WHAT YOU HAVE TO DO
Lines that include "post" make up the answer; copy all of them from the data below.

[Extracted records]
[Start of section]

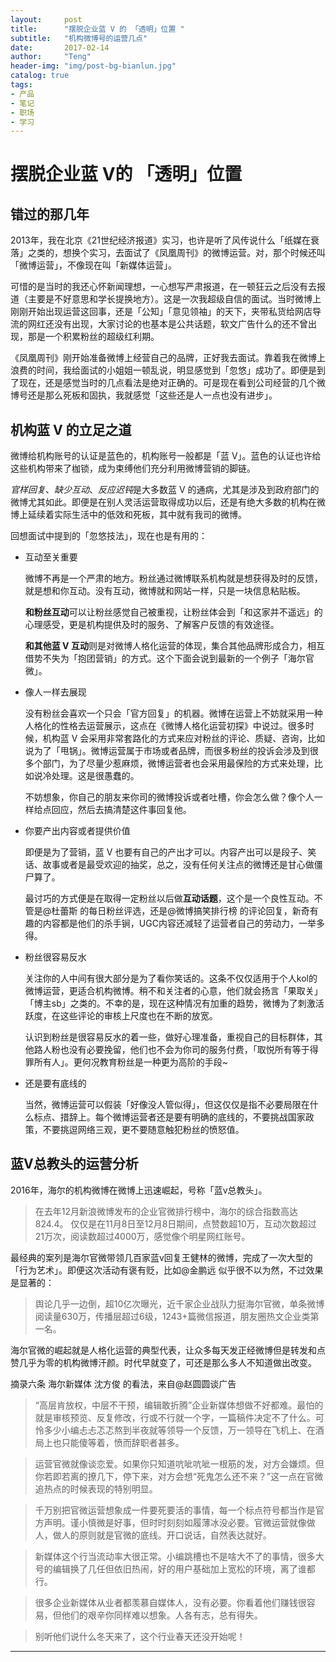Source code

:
 ```yaml
---
layout:     post
title:      "摆脱企业蓝 V 的 「透明」位置 "
subtitle:   "机构微博号的运营几点"
date:       2017-02-14
author:     "Teng"
header-img: "img/post-bg-bianlun.jpg"
catalog: true
tags:
- 产品
- 笔记
- 职场
- 学习
---
```


# 摆脱企业蓝 V的 「透明」位置 

## 错过的那几年

2013年，我在北京《21世纪经济报道》实习，也许是听了风传说什么「纸媒在衰落」之类的，想换个实习，去面试了《凤凰周刊》的微博运营。对，那个时候还叫「微博运营」，不像现在叫「新媒体运营」。

可惜的是当时的我还心怀新闻理想，一心想写严肃报道，在一顿狂云之后没有去报道（主要是不好意思和学长提换地方）。这是一次我超级自信的面试。当时微博上刚刚开始出现运营这回事，还是「公知」「意见领袖」的天下，夹带私货给网店导流的网红还没有出现，大家讨论的也基本是公共话题，软文广告什么的还不曾出现，那是一个积累粉丝的超级红利期。

《凤凰周刊》刚开始准备微博上经营自己的品牌，正好我去面试。靠着我在微博上浪费的时间，我给面试的小姐姐一顿乱说，明显感觉到「忽悠」成功了。即便是到了现在，还是感觉当时的几点看法是绝对正确的。可是现在看到公司经营的几个微博号还是那么死板和固执，我就感觉「这些还是人一点也没有进步」。

## 机构蓝 V 的立足之道

微博给机构账号的认证是蓝色的，机构账号一般都是「蓝 V」。蓝色的认证也许给这些机构带来了枷锁，成为束缚他们充分利用微博营销的脚链。

*官样回复*、*缺少互动*、*反应迟钝*是大多数蓝 V 的通病，尤其是涉及到政府部门的微博尤其如此。即便是在别人灵活运营取得成功以后，还是有绝大多数的机构在微博上延续着实际生活中的低效和死板，其中就有我司的微博。

回想面试中提到的「忽悠技法」，现在也是有用的：

- 互动至关重要 

	微博不再是一个严肃的地方。粉丝通过微博联系机构就是想获得及时的反馈，就是想和你互动。没有互动，微博就和网站一样，只是一块信息粘贴板。

	**和粉丝互动**可以让粉丝感觉自己被重视，让粉丝体会到「和这家并不遥远」的心理感受，更是机构提供及时的服务、了解客户反馈的有效途径。

	**和其他蓝 V 互动**则是对微博人格化运营的体现，集合其他品牌形成合力，相互借势不失为「抱团营销」的方式。这个下面会说到最新的一个例子「海尔官微」。

- 像人一样去展现

	没有粉丝会喜欢一个只会「官方回复」的机器。微博在运营上不妨就采用一种人格化的性格去运营展示，这点在《微博人格化运营初探》中说过。很多时候，机构蓝 V 会采用非常套路化的方式来应对粉丝的评论、质疑、咨询，比如说为了「甩锅」。微博运营属于市场或者品牌，而很多粉丝的投诉会涉及到很多个部门，为了尽量少惹麻烦，微博运营者也会采用最保险的方式来处理，比如说冷处理。这是很愚蠢的。

	不妨想象，你自己的朋友来你司的微博投诉或者吐槽，你会怎么做？像个人一样给点回应，然后去搞清楚这件事回复他。

- 你要产出内容或者提供价值

	即便是为了营销，蓝 V 也要有自己的产出才可以。内容产出可以是段子、笑话、故事或者是最受欢迎的抽奖，总之，没有任何关注点的微博还是甘心做僵尸算了。

	最讨巧的方式便是在取得一定粉丝以后做**互动话题**，这个是一个良性互动。不管是@杜蕾斯 的每日粉丝评选，还是@微博搞笑排行榜 的评论回复，新奇有趣的内容都是他们的杀手锏，UGC内容还减轻了运营者自己的劳动力，一举多得。


- 粉丝很容易反水

	关注你的人中间有很大部分是为了看你笑话的。这条不仅仅适用于个人kol的微博运营，更适合机构微博。稍不和关注者的心意，他们就会扬言「果取关」「博主sb」之类的。不幸的是，现在这种情况有加重的趋势，微博为了刺激活跃度，在这些评论的审核上尺度也在不断的放宽。

	认识到粉丝是很容易反水的着一些，做好心理准备，重视自己的目标群体，其他路人粉也没有必要挽留，他们也不会为你司的服务付费，「取悦所有等于得罪所有人」。更何况教育粉丝是一种更为高阶的手段~

- 还是要有底线的

	当然，微博运营可以假装「好像没人管似得」，但这仅仅是指不必要局限在什么标点、措辞上。每个微博运营者还是要有明确的底线的，不要挑战国家政策，不要挑逗网络三观，更不要随意触犯粉丝的愤怒值。


## 蓝V总教头的运营分析
 
2016年，海尔的机构微博在微博上迅速崛起，号称「蓝v总教头」。

> 在去年12月新浪微博发布的企业官微排行榜中，海尔的综合指数高达824.4。
> 仅仅是在11月8日至12月8日期间，点赞数超10万，互动次数超过21万次，阅读数超过4000万，感觉像个明星网红账号。

最经典的案列是海尔官微带领几百家蓝v回复王健林的微博，完成了一次大型的「行为艺术」。即便这次活动有褒有贬，比如@金鹏远 似乎很不以为然，不过效果是显著的：

> 舆论几乎一边倒，超10亿次曝光，近千家企业战队力挺海尔官微，单条微博阅读量630万，传播层超过6级，1243+篇微信报道，朋友圈热文企业类第一名。

海尔官微的崛起就是人格化运营的典型代表，让众多每天发正经微博但是转发和点赞几乎为零的机构微博汗颜。时代早就变了，可还是那么多人不知道做出改变。

摘录六条 海尔新媒体 沈方俊 的看法，来自@赵圆圆谈广告

> “高层肯放权，中层不干预，编辑敢折腾”企业新媒体想做不好都难。最怕的就是审核预览、反复修改，行或不行就一个字，一篇稿件决定不了什么。可怜多少小编忐忐忑忑熬到半夜就等领导一个反馈，万一领导在飞机上、在酒局上也只能傻等着，愤而辞职者甚多。

> 运营官微就像谈恋爱。如果你只知道吭呲吭呲一根筋的发，对方会嫌烦。但你若即若离的撩几下，停下来，对方会想“死鬼怎么还不来？”这一点在官微追热点的时候表现的特别明显。

> 千万别把官微运营想象成一件要死要活的事情，每一个标点符号都当作是官方声明。谨小慎微是好事，但时时刻刻如履薄冰没必要。官微运营就像做人，做人的原则就是官微的底线。开口说话，自然表达就好。

> 新媒体这个行当流动率大很正常。小编跳槽也不是啥大不了的事情，很多大号的编辑换了几任但依旧热闹，好的用户基础加上宽松的环境，离了谁都行。

> 很多企业新媒体从业者都羡慕自媒体人，没有必要。你看着他们赚钱很容易，但他们的艰辛你同样难以想象。人各有志，总有得失。

> 别听他们说什么冬天来了，这个行业春天还没开始呢！

----------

[End of section]

RESPONSE BOX
layout:     post
header-img: "img/post-bg-bianlun.jpg"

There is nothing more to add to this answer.